A woman who has been the most powerful female banker in the country emerged from the belly of the beast Sept. 15 to warn that American business needed to change its corporate culture to stay successful in the future.

Predicting a disaster unless workers were given respect, Rosemary Greco spoke to an audience of about 80 at the Harold Prince Theater, kicking off the 1998-99 program of the Association of Women Faculty and Administrators on campus.

Greco, former Chief Operating Officer of CoreStates Bank, is co-chair of the board of the Philadelphia Private Industry Council, which implements welfare-to-work programs for the city.

Greco spoke about the changes in our culture created by the technological world we live in, a transformation not necessarily for the better.

She cited our longing for the "kinder, simpler" 1950s, when "television offered only three channels, fast food was pot roast and mashed potatoes, and communication was by hand-written notes."

Even with the problems of polio, Communism and racial divisiveness, the '50s were a time of optimism and typical, nuclear families, when the bumper crop of baby boomers could expect a better life than their parents, she said.
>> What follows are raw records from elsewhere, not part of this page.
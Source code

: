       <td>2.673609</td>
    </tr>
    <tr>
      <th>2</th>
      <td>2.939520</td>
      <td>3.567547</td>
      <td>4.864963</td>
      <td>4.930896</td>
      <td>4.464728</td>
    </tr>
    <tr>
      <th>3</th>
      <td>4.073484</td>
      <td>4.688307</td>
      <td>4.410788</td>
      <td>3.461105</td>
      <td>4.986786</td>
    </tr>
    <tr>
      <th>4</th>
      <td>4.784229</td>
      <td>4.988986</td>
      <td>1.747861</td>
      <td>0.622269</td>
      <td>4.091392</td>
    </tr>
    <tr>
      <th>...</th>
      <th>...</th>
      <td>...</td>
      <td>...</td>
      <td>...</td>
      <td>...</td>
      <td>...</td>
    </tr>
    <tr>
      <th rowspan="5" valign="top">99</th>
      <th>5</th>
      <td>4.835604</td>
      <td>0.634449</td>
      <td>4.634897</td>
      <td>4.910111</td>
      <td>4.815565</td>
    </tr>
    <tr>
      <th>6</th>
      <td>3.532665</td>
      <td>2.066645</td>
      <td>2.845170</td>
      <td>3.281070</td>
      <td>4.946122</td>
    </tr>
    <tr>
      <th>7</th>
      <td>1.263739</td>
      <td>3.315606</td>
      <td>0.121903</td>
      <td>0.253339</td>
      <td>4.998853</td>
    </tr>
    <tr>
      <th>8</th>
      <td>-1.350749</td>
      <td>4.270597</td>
That sense of optimism and youthfulness has been lost -- along with the nuclear family. "There's nothing typical about America today," she said. "America speaks with an accent. ... and AARP gets a new member every eight seconds."

The business values of efficiency, productivity and the bottom line have become part of how we measure our private lives as well. And the values have been brought into how universities run. "The business of business has been brought to academia in a Federal Express package," she said.

Greco suggested that future business success would require a shift of values from the bottom line, performance and greed. Successful businesses will have to recognize that "intellectual capital resides in human beings," she said, and that "human beings are not going to be replaced but are going to be more highly valued."